*What is needed:*
Give back all of the data exactly, with every picture omitted.

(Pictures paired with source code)
---

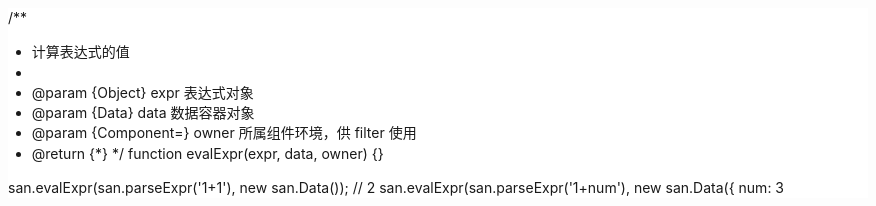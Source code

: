 <span class="hljs-comment">/**
 * &#x8BA1;&#x7B97;&#x8868;&#x8FBE;&#x5F0F;&#x7684;&#x503C;
 *
 * @param {Object} expr &#x8868;&#x8FBE;&#x5F0F;&#x5BF9;&#x8C61;
 * @param {Data} data &#x6570;&#x636E;&#x5BB9;&#x5668;&#x5BF9;&#x8C61;
 * @param {Component=} owner &#x6240;&#x5C5E;&#x7EC4;&#x4EF6;&#x73AF;&#x5883;&#xFF0C;&#x4F9B; filter &#x4F7F;&#x7528;
 * @return {*}
 */</span>
<span class="hljs-function"><span class="hljs-keyword">function</span> <span class="hljs-title">evalExpr</span>(<span class="hljs-params">expr, data, owner</span>) </span>{}

san.evalExpr(san.parseExpr(<span class="hljs-string">&apos;1+1&apos;</span>), <span class="hljs-keyword">new</span> san.Data());     <span class="hljs-comment">// 2</span>
san.evalExpr(san.parseExpr(<span class="hljs-string">&apos;1+num&apos;</span>), <span class="hljs-keyword">new</span> san.Data({
    <span class="hljs-attr">num</span>: <span class="hljs-number">3</span>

---

*Answer below:*
Source code

: <span class="hljs-comment">/**
 * &#x8BA1;&#x7B97;&#x8868;&#x8FBE;&#x5F0F;&#x7684;&#x503C;
 *
 * @param {Object} expr &#x8868;&#x8FBE;&#x5F0F;&#x5BF9;&#x8C61;
 * @param {Data} data &#x6570;&#x636E;&#x5BB9;&#x5668;&#x5BF9;&#x8C61;
 * @param {Component=} owner &#x6240;&#x5C5E;&#x7EC4;&#x4EF6;&#x73AF;&#x5883;&#xFF0C;&#x4F9B; filter &#x4F7F;&#x7528;
 * @return {*}
 */</span>
<span class="hljs-function"><span class="hljs-keyword">function</span> <span class="hljs-title">evalExpr</span>(<span class="hljs-params">expr, data, owner</span>) </span>{}

san.evalExpr(san.parseExpr(<span class="hljs-string">&apos;1+1&apos;</span>), <span class="hljs-keyword">new</span> san.Data());     <span class="hljs-comment">// 2</span>
san.evalExpr(san.parseExpr(<span class="hljs-string">&apos;1+num&apos;</span>), <span class="hljs-keyword">new</span> san.Data({
    <span class="hljs-attr">num</span>: <span class="hljs-number">3</span>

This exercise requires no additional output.